→ **RECORDS PROVIDED**:
Segment Open
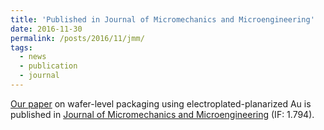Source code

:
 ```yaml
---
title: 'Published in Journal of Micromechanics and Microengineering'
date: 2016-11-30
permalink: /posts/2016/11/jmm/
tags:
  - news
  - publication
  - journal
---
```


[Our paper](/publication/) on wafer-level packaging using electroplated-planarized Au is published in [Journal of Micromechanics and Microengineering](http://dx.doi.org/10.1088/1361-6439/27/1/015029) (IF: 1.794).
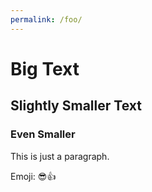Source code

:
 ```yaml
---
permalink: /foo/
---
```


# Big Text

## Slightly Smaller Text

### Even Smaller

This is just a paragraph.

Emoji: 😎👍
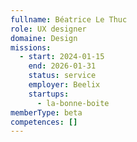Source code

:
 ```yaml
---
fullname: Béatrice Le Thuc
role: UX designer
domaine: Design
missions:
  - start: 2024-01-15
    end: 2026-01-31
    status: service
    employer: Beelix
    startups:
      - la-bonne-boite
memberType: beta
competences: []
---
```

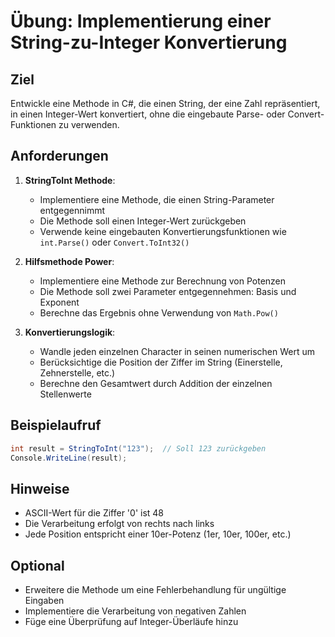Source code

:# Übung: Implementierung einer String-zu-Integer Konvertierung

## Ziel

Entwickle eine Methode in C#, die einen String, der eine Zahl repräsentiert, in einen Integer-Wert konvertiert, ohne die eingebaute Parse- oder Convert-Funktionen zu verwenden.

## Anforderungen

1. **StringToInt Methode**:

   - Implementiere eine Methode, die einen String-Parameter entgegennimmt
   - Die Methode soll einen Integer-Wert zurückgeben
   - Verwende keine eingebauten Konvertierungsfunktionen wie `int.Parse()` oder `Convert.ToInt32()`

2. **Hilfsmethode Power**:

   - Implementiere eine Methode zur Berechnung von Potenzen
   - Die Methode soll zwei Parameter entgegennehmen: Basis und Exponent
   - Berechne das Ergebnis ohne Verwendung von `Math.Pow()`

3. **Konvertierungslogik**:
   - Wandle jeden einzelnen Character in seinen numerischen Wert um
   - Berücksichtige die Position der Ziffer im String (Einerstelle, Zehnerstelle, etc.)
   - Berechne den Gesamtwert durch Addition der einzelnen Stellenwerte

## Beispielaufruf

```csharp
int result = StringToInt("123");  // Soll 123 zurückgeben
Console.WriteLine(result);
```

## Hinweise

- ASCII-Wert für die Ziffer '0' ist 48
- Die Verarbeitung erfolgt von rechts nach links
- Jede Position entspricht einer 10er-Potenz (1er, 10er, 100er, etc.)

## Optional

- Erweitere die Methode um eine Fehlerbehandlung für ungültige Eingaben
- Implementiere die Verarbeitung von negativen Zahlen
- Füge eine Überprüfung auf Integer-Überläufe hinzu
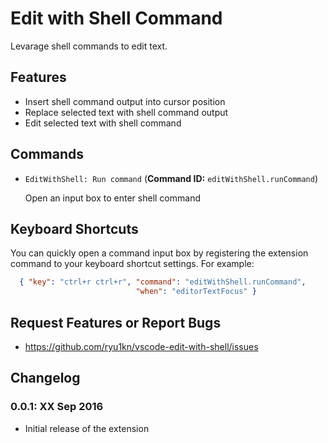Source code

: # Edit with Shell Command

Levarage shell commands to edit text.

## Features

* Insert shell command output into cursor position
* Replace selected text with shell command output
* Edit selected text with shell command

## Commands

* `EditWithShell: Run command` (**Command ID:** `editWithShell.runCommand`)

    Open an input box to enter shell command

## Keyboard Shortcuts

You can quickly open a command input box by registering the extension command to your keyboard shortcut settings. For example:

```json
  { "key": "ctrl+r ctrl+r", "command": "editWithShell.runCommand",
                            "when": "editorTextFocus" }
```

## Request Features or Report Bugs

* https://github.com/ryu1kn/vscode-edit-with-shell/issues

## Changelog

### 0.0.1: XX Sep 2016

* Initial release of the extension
Segment Closed
Pull every line containing "StringToInt" from the entries above and copy it.

1. **StringToInt Methode**:
int result = StringToInt("123");  // Soll 123 zurückgeben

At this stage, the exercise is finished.